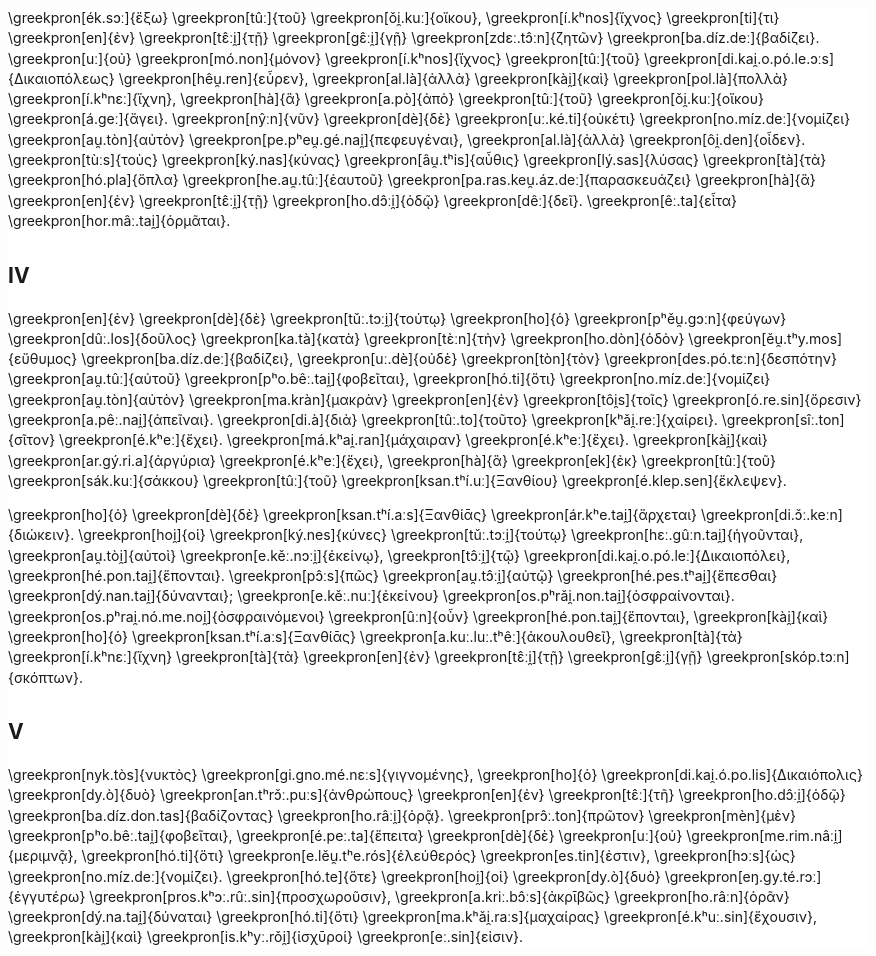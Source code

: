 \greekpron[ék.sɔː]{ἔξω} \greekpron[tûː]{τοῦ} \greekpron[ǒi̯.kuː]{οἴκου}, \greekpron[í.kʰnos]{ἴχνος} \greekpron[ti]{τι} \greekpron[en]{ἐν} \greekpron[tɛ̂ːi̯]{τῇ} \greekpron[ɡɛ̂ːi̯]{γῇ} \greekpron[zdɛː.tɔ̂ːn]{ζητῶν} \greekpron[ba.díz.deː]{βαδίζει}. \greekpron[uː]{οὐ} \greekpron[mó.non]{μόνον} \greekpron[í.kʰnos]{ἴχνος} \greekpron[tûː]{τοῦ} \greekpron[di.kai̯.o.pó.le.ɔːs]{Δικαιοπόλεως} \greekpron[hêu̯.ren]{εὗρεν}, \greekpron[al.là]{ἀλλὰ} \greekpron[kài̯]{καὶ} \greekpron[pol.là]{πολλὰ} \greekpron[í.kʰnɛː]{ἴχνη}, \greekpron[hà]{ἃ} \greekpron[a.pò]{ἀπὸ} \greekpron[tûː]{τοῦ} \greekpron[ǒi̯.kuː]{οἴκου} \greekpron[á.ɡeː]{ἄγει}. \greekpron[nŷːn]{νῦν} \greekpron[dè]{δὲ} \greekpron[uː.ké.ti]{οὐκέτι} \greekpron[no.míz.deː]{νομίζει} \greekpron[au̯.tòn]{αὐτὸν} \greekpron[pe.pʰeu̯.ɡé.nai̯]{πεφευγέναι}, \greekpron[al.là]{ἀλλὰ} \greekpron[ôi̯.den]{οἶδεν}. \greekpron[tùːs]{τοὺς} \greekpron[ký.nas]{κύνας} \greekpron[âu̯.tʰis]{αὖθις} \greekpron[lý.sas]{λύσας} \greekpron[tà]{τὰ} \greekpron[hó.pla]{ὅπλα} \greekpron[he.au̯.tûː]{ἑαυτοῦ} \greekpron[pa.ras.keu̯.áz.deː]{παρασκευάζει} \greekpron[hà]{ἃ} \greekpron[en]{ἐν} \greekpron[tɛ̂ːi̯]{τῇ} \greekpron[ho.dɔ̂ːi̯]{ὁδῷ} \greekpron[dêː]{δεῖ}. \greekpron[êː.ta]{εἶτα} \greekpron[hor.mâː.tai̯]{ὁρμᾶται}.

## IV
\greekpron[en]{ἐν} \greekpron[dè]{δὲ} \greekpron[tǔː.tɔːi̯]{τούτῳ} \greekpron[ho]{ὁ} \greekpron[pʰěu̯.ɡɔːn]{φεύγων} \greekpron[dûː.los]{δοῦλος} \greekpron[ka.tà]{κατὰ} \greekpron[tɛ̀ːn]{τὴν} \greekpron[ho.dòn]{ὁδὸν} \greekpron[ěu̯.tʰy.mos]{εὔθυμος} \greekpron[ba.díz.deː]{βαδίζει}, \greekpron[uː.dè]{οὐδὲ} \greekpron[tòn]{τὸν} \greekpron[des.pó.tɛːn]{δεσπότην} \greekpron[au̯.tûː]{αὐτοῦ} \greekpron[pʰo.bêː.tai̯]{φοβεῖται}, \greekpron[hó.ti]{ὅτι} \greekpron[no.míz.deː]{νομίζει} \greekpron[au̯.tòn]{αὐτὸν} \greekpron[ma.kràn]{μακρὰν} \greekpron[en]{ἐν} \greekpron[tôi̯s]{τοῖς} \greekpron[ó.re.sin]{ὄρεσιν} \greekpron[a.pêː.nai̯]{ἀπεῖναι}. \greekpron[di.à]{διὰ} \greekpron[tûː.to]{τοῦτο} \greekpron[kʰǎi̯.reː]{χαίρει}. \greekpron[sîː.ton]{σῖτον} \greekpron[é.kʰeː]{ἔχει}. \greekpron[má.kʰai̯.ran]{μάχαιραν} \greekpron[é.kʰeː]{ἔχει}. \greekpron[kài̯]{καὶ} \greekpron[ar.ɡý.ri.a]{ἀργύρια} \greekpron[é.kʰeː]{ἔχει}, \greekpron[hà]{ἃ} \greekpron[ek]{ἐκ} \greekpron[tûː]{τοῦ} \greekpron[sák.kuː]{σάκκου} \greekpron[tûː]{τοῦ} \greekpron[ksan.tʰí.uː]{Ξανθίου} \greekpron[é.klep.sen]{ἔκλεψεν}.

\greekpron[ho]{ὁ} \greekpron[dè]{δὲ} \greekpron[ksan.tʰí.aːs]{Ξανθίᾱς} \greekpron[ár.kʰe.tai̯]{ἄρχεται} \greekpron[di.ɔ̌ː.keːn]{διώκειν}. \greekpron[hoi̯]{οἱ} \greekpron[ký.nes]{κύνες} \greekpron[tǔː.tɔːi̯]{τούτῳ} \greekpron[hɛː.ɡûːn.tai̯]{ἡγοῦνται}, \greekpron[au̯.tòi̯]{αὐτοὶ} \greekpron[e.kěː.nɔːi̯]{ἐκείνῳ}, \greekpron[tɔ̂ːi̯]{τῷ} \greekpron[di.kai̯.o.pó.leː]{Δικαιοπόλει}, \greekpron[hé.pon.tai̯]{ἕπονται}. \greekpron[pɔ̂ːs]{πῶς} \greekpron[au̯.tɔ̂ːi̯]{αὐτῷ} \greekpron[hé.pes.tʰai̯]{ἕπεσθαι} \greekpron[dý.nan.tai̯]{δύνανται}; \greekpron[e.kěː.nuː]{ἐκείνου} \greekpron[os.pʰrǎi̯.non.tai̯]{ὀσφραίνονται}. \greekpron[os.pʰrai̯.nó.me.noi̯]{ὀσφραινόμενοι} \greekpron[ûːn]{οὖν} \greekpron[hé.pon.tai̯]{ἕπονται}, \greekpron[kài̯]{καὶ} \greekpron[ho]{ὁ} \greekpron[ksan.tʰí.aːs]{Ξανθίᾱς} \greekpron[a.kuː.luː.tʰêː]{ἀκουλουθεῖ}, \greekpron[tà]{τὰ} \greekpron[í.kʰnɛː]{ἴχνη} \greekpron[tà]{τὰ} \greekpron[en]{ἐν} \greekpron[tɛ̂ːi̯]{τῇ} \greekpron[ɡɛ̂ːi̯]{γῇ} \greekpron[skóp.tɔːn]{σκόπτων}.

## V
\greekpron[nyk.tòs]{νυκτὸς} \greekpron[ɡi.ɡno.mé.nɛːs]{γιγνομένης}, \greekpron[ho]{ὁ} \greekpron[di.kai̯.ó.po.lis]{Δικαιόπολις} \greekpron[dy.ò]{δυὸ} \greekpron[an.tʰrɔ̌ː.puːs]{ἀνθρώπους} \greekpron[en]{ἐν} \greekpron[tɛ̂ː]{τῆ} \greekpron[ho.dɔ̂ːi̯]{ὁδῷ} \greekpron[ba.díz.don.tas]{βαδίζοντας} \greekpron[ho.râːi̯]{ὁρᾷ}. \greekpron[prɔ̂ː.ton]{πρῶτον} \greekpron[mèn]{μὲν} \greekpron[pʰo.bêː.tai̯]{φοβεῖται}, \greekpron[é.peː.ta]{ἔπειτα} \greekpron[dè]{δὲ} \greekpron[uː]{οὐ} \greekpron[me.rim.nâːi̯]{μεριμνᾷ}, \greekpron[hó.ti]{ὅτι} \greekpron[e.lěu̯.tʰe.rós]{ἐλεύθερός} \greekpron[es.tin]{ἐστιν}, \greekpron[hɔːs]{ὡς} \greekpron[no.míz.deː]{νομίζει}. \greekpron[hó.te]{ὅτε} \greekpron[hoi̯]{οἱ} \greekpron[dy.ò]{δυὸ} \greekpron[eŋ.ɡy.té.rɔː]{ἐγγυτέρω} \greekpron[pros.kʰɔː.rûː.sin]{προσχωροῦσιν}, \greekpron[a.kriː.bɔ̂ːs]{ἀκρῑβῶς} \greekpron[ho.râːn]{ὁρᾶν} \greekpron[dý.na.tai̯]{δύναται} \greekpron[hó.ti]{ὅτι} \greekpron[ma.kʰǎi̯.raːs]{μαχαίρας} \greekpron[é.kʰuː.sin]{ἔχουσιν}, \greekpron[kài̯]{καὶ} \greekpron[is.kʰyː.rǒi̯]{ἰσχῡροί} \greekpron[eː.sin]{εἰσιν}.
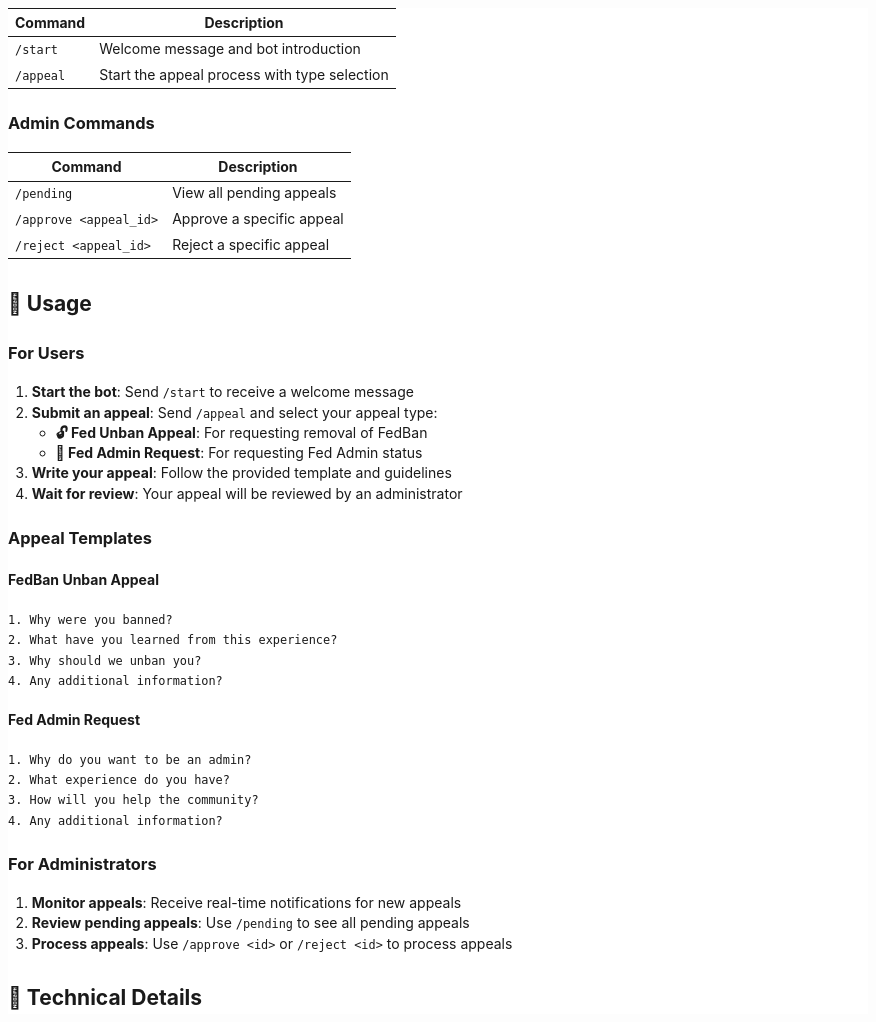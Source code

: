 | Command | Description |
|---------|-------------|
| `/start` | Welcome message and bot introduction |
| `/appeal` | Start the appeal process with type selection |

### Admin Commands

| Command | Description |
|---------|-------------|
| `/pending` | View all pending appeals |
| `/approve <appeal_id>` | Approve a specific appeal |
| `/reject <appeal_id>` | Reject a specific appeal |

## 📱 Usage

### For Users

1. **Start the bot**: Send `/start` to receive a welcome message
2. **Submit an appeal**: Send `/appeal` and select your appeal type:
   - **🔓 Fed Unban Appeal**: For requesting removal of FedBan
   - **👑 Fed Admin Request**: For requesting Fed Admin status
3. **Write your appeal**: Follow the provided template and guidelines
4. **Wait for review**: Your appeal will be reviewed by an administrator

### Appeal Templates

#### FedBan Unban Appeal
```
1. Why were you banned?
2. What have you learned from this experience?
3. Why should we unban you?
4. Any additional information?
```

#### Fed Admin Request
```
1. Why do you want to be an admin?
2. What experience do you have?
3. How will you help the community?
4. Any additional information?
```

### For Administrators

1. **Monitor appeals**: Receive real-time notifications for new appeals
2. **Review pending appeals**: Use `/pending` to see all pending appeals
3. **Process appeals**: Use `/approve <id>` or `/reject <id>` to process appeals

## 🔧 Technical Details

##########

> [AIM OF THE EXERCISE]:
Looking at the data above, how many lines hold the string "approve"? Reply with only the number.

> [WRITTEN SOLUTION]:
2